Why do the errors in a formula depend on how it's written?

Question

Let there be an equation, let's say $V=IR$. Now when we write its error formula we write it as $$\frac{\Delta V}{V} = \frac{\Delta I}{I} + \frac{\Delta R}{R}.$$ Now let us take example values. For instance let $V=12$, $I=3$, $R=4$, and $\Delta I=3\%$ and $\Delta R=2\%$. Hence the error in $V$ is $\Delta V=18\%$.

Now we can write Ohm's law as $I=\frac{V}{R}$. Now we get the error in $I$ to be $$\frac{\Delta I}{I} = \frac{\Delta V}{V} + \frac{\Delta R}{R}.$$ Keeping the same values of $\Delta V=18\%$ and $\Delta R=2\%$, we get $\Delta I=6\%$. Why is this different?

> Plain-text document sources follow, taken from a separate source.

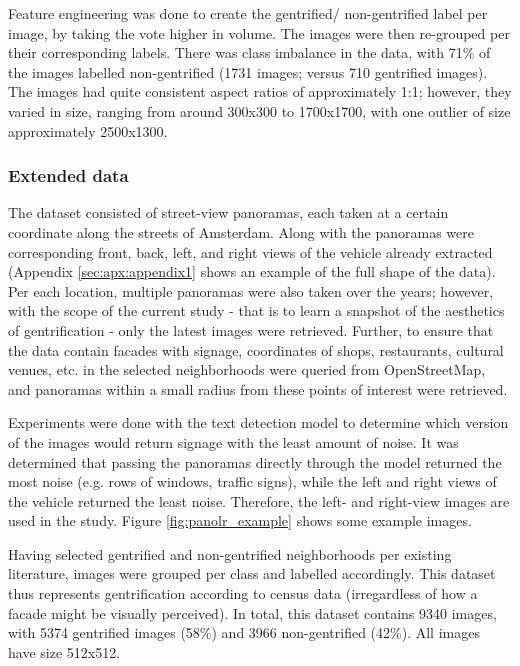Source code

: Feature engineering was done to create the gentrified/ non-gentrified label per image, by taking the vote higher in volume. The images were then re-grouped per their corresponding labels. There was class imbalance in the data, with 71\% of the images labelled non-gentrified (1731 images; versus 710 gentrified images). The images had quite consistent aspect ratios of approximately 1:1; however, they varied in size, ranging from around 300x300 to 1700x1700, with one outlier of size approximately 2500x1300.


\subsubsection{Extended data}
The dataset consisted of street-view panoramas, each taken at a certain coordinate along the streets of Amsterdam. Along with the panoramas were corresponding front, back, left, and right views of the vehicle already extracted (Appendix \ref{sec:apx:appendix1} shows an example of the full shape of the data). Per each location, multiple panoramas were also taken over the years; however, with the scope of the current study - that is to learn a snapshot of the aesthetics of gentrification - only the latest images were retrieved. Further, to ensure that the data contain facades with signage, coordinates of shops, restaurants, cultural venues, etc. in the selected neighborhoods were queried from OpenStreetMap, and panoramas within a small radius from these points of interest were retrieved.

Experiments were done with the text detection model to determine which version of the images would return signage with the least amount of noise. It was determined that passing the panoramas directly through the model returned the most noise (e.g. rows of windows, traffic signs), while the left and right views of the vehicle returned the least noise. Therefore, the left- and right-view images are used in the study. Figure \ref{fig:panolr_example} shows some example images.

Having selected gentrified and non-gentrified neighborhoods per existing literature, images were grouped per class and labelled accordingly. This dataset thus represents gentrification according to census data (irregardless of how a facade might be visually perceived). In total, this dataset contains 9340 images, with 5374 gentrified images (58\%) and 3966 non-gentrified (42\%). All images have size 512x512.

According to the formulas for $\Delta V$ and $\Delta I$, in both cases we will surely get the different values, but why is it that we get different error values for the same pair of values of R,V and I?

Answer 1

This apparent inconsistency comes about because the rule that you add the relative errors when multiplying or dividing the quantities only applies when those relative errors are uncorrelated. But the relative errors in $V$, $I$, and $R$ are correlated with each other. Correlation means, in this case, that if you calculate $V$ (with its uncertainty) from $I$ and $R$, then you use $V$ and $R$ to calculate $I$, the errors in $R$ partially "cancel out" the errors in $V$, giving you a smaller error in $I$ than the formula indicates - in fact, just enough smaller so that it precisely matches the original uncertainty you started with.

Here's a simple example that should make this clear. In this example, I'm using the formula $A = B + C$ (instead of $V = IR$), and I'm pretending that all three quantities can only have integer values.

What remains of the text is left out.